● Exercise instructions: A complete answer lists every line of the material where the string "hostBuilder" occurs.

● Data excerpts:

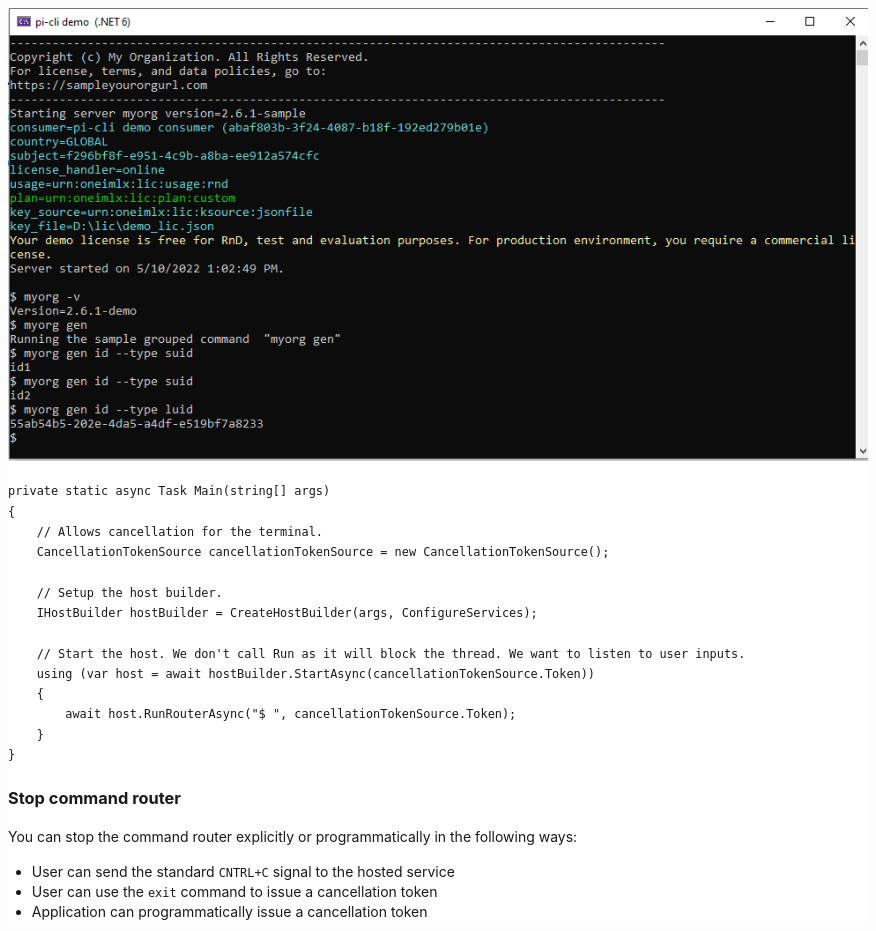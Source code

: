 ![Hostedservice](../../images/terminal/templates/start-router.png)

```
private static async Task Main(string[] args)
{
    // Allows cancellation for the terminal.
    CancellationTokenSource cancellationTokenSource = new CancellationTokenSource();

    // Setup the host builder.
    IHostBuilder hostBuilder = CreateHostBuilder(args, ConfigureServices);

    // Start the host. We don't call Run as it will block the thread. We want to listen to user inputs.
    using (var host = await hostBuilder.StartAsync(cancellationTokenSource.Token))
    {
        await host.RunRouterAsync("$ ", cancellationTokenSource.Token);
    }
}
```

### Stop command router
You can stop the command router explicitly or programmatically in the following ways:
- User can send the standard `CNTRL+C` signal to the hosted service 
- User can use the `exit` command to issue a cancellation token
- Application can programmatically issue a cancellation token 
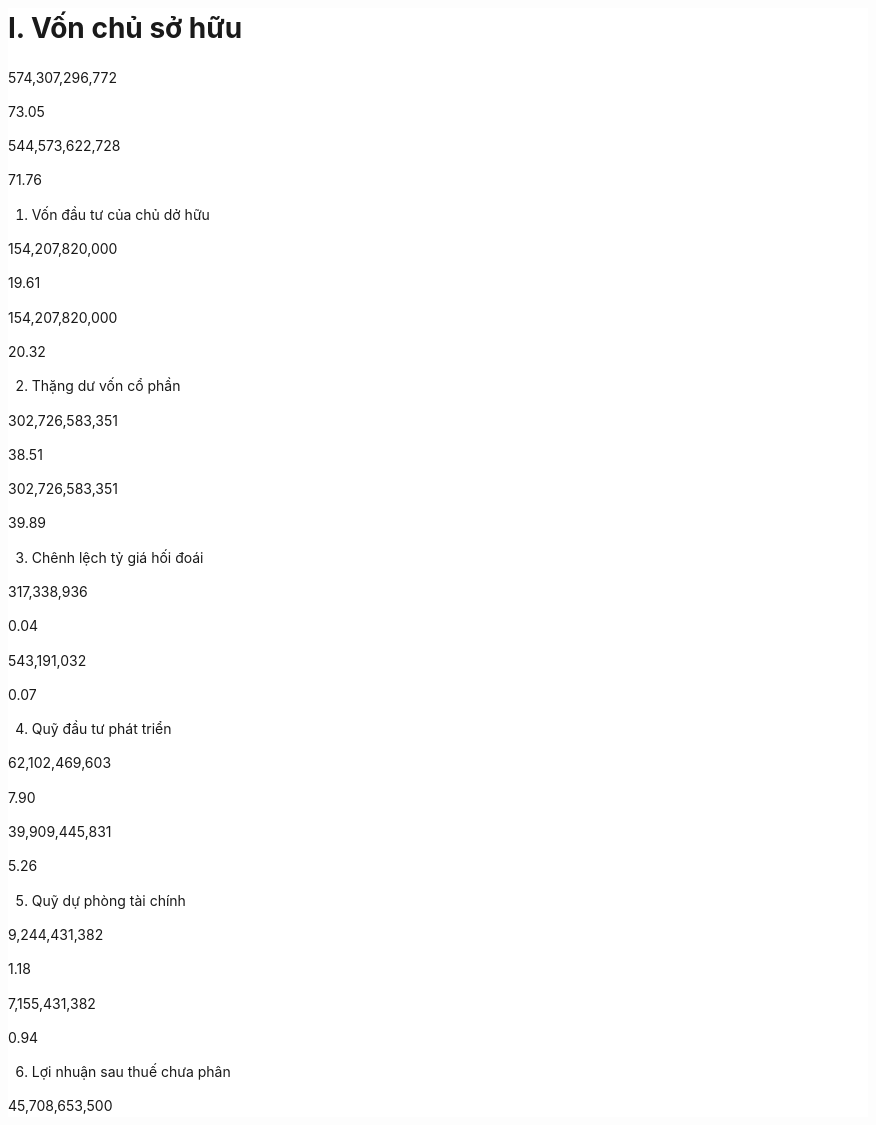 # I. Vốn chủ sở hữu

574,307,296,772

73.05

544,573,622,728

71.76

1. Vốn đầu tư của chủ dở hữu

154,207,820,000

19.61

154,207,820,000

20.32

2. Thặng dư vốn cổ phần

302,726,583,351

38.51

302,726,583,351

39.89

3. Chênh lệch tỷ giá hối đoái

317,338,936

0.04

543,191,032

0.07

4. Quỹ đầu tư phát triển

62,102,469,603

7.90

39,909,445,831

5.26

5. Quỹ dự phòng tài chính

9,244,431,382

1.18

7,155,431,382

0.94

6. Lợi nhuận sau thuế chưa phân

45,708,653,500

● Response to this task:
    IHostBuilder hostBuilder = CreateHostBuilder(args, ConfigureServices);
    using (var host = await hostBuilder.StartAsync(cancellationTokenSource.Token))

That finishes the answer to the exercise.